Une fois la connaissance faite, le Ligurien lui explique qu’il travaille à un grand plan pour l’organisation des troupes françaises qu’il doit proposer au premier consul. Mais il est dans le dénûment, il a besoin d’argent pour achever d’imprimer son ouvrage. « Je voyais que la demande lui coûtait. C’était dur de donner de mon argent dans un tel moment. Mais il était si horriblement pâle, ses cheveux étaient si noirs, son visage si semblable à Bonaparte, que c’eût été barbarie de lui refuser quelque chose. Je lui donnai ce que j’avais. Il fut très content. J’eus un quart d’heure de bonheur. Qu’adviendra-t-il de tout cela? Je ne sais. Mais je suis assez payé. »

Au milieu de ces préoccupations. Hase entre au Louvre, alors rempli des plus merveilleux trésors d’art, et tout pour un instant est oublié. « Pendant que j’allais ainsi chez les libraires, cherchant fortune, je viens à passer par le Louvre. Je me perds dans les cours, tombe sur un flot de monde que je me mets à suivre machinalement, passe par une grande porte où se tient un factionnaire, et — ton cœur ne te dit-il rien? — je me trouvai au milieu de la Grèce, je sentis le souffle du génie grec. Comme sur leurs trônes, les dieux des anciens temps regardaient les générations nouvelles. J’étais dans la salle des antiques. Comment exprimer ce qui se passa en moi? Mon cœur battait. Je m’assis, sans rien dire, à côté du piédestal de l’Apollon du Belvédère et me perdis dans ma contemplation. De temps à autre, je fermais les yeux : puis je les rouvrais, pour les fermer de nouveau, et il me semblait que toutes ces figures étaient en mouvement. J’étais dans l’Olympe. »

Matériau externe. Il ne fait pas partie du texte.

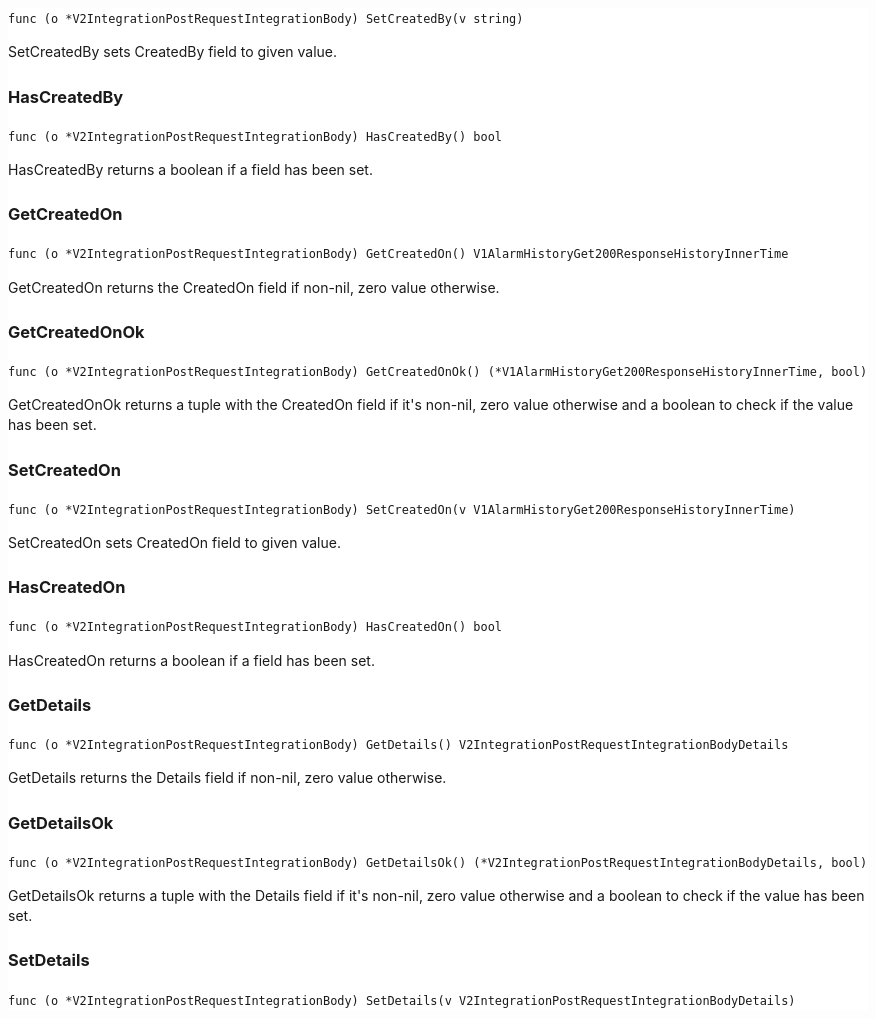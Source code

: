 `func (o *V2IntegrationPostRequestIntegrationBody) SetCreatedBy(v string)`

SetCreatedBy sets CreatedBy field to given value.

### HasCreatedBy

`func (o *V2IntegrationPostRequestIntegrationBody) HasCreatedBy() bool`

HasCreatedBy returns a boolean if a field has been set.

### GetCreatedOn

`func (o *V2IntegrationPostRequestIntegrationBody) GetCreatedOn() V1AlarmHistoryGet200ResponseHistoryInnerTime`

GetCreatedOn returns the CreatedOn field if non-nil, zero value otherwise.

### GetCreatedOnOk

`func (o *V2IntegrationPostRequestIntegrationBody) GetCreatedOnOk() (*V1AlarmHistoryGet200ResponseHistoryInnerTime, bool)`

GetCreatedOnOk returns a tuple with the CreatedOn field if it's non-nil, zero value otherwise
and a boolean to check if the value has been set.

### SetCreatedOn

`func (o *V2IntegrationPostRequestIntegrationBody) SetCreatedOn(v V1AlarmHistoryGet200ResponseHistoryInnerTime)`

SetCreatedOn sets CreatedOn field to given value.

### HasCreatedOn

`func (o *V2IntegrationPostRequestIntegrationBody) HasCreatedOn() bool`

HasCreatedOn returns a boolean if a field has been set.

### GetDetails

`func (o *V2IntegrationPostRequestIntegrationBody) GetDetails() V2IntegrationPostRequestIntegrationBodyDetails`

GetDetails returns the Details field if non-nil, zero value otherwise.

### GetDetailsOk

`func (o *V2IntegrationPostRequestIntegrationBody) GetDetailsOk() (*V2IntegrationPostRequestIntegrationBodyDetails, bool)`

GetDetailsOk returns a tuple with the Details field if it's non-nil, zero value otherwise
and a boolean to check if the value has been set.

### SetDetails

`func (o *V2IntegrationPostRequestIntegrationBody) SetDetails(v V2IntegrationPostRequestIntegrationBodyDetails)`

Puis ce sont les tableaux, les Corrège, les Michel-Ange, les Raphaël. Enfin, les peintures modernes : il voit un grand tableau représentant la bataille de Marengo. Devant le tableau, des soldats qui avaient combattu à Marengo se montraient les positions qu’ils occupaient. « Je dus penser à Miltiade, dont la seule récompense après Marathon fut de se voir représenté au Pœcilo au milieu de la mêlée. »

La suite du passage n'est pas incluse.